Vollkommen widersprüchliche Interpretationen

Ein überwiegender Teil der älteren und neueren rechtswissenschaftlichen Literatur ist der Auffassung, dass eine solche Maßnahme gestattet sei, solange die Hauptversammlung über die Dividende noch nicht beschlossen habe. Die Gewinnberechtigung der neuen Aktien sei im Rahmen der Rechtfertigung des Ausschlusses der Altaktionäre vom Aktienbezug und bei der Berechnung des Ausgabebetrages zu berücksichtigen. Immerhin fließe ja dann der Gesellschaft ein höherer Ertrag aus der Kapitalerhöhung zu (nämlich unter Berücksichtigung des aufgrund der rückwirkenden Dividendenberechtigung höheren Ausgabekurses), der dann wiederum allen Aktionären zugute komme.

Es hat noch niemand vermocht, diesen Streit zu befrieden. Die verschiedenen Literaturmeinungen lassen sich selbstverständlich vortrefflich debattieren, auch wenn der Verfasser dieses Beitrags meint, dass die weitaus besseren Argumente dafür sprechen, die auf das vergangene Geschäftsjahr rückwirkende Gewinnberechtigung zuzulassen. Die Überlegung, die neuen Aktionäre hätten ja im Zeitraum der Gewinnerwirtschaftung noch gar kein Kapital zur Verfügung gestellt, verfängt beispielsweise nicht, wenn man berücksichtigt, dass die neuen Aktionäre – wie bei Unternehmenskäufen überaus üblich – den Gewinnbezug für die Vergangenheit (durch den höheren Ausgabebetrag) schlicht „bezahlen“. Wollte man dies anders sehen, müsste man jegliche Rückwirkung der Gewinnberechtigung neuer Aktien verweigern, wenn das Bezugsrecht der Altaktionäre auf neue Aktien ausgeschlossen wird. Dies spricht auch gegen das Argument, das Rechtsschutzsystem im Rahmen des genehmigten Kapitals erlaube eine solche Maßnahme nicht.

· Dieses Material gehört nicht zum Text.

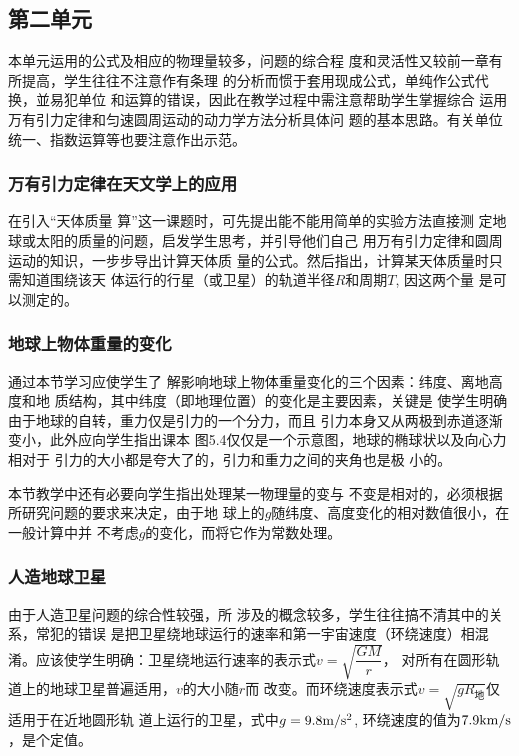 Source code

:\subsection{第二单元}
本单元运用的公式及相应的物理量较多，问题的综合程
度和灵活性又较前一章有所提高，学生往往不注意作有条理
的分析而惯于套用现成公式，单纯作公式代换，並易犯单位
和运算的错误，因此在教学过程中需注意帮助学生掌握综合
运用万有引力定律和匀速圆周运动的动力学方法分析具体问
题的基本思路。有关单位统一、指数运算等也要注意作出示范。

\subsubsection{万有引力定律在天文学上的应用} 

在引入“天体质量
算”这一课题时，可先提出能不能用简单的实验方法直接测
定地球或太阳的质量的问题，启发学生思考，并引导他们自己
用万有引力定律和圆周运动的知识，一步步导出计算天体质
量的公式。然后指出，计算某天体质量时只需知道围绕该天
体运行的行星（或卫星）的轨道半径$R$和周期$T$, 因这两个量
是可以测定的。

\subsubsection{地球上物体重量的变化}

通过本节学习应使学生了
解影响地球上物体重量变化的三个因素：纬度、离地高度和地
质结构，其中纬度（即地理位置）的变化是主要因素，关键是
使学生明确由于地球的自转，重力仅是引力的一个分力，而且
引力本身又从两极到赤道逐渐变小，此外应向学生指出课本
图5.4仅仅是一个示意图，地球的椭球状以及向心力相对于
引力的大小都是夸大了的，引力和重力之间的夹角也是极
小的。

本节教学中还有必要向学生指出处理某一物理量的变与
不变是相对的，必须根据所研究问题的要求来决定，由于地
球上的$g$随纬度、高度变化的相对数值很小，在一般计算中并
不考虑$g$的变化，而将它作为常数处理。


\subsubsection{人造地球卫星}

由于人造卫星问题的综合性较强，所
涉及的概念较多，学生往往搞不清其中的关系，常犯的错误
是把卫星绕地球运行的速率和第一宇宙速度（环绕速度）相混
淆。应该使学生明确：卫星绕地运行速率的表示式$v=\sqrt{\dfrac{GM}{r}}$，
对所有在圆形轨道上的地球卫星普遍适用，$v$的大小随$r$而
改变。而环绕速度表示式$v=\sqrt{gR_{\text{地}}}$仅适用于在近地圆形轨
道上运行的卫星，式中$g=9.8\text{m}/\text{s}^2$, 环绕速度的值为$7.9{\rm km/s}$，是个定值。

Wie die Praxis hiermit umgehen mag

Der Leser mag Verständnis dafür haben, dass im Rahmen dieses Artikels die Darstellung des Streitstands und die Stellungnahme hierzu sehr kurz – und leider pauschalierend – ausfallen müssen. Für die Praxis mag der Hinweis richtig und wichtig sein, dass jedenfalls ein ganz großer Teil der widersprechenden Autoren durch eine abweichende Fassung der Satzung befriedet wäre. Empfehlenswert wäre es deshalb, in der Satzungsermächtigung zur Ausgabe von Aktien aus genehmigtem Kapital ausdrücklich zu erlauben, dass der Vorstand den Gewinnbezug auf ein abgelaufenes Geschäftsjahr rückdatieren darf. Das Thema wird nach wie vor heikel bleiben. Allerdings wird man sich mit einer ausdrücklichen Satzungsregelung eine ggf. ausufernde Debatte mit dem Handelsregister im Zeitpunkt der Kapitalmaßnahme sparen können. Zu lösen wäre das Problem, das für die Praxis eine erhebliche Tragweite besitzt, letztlich durch den Gesetzgeber.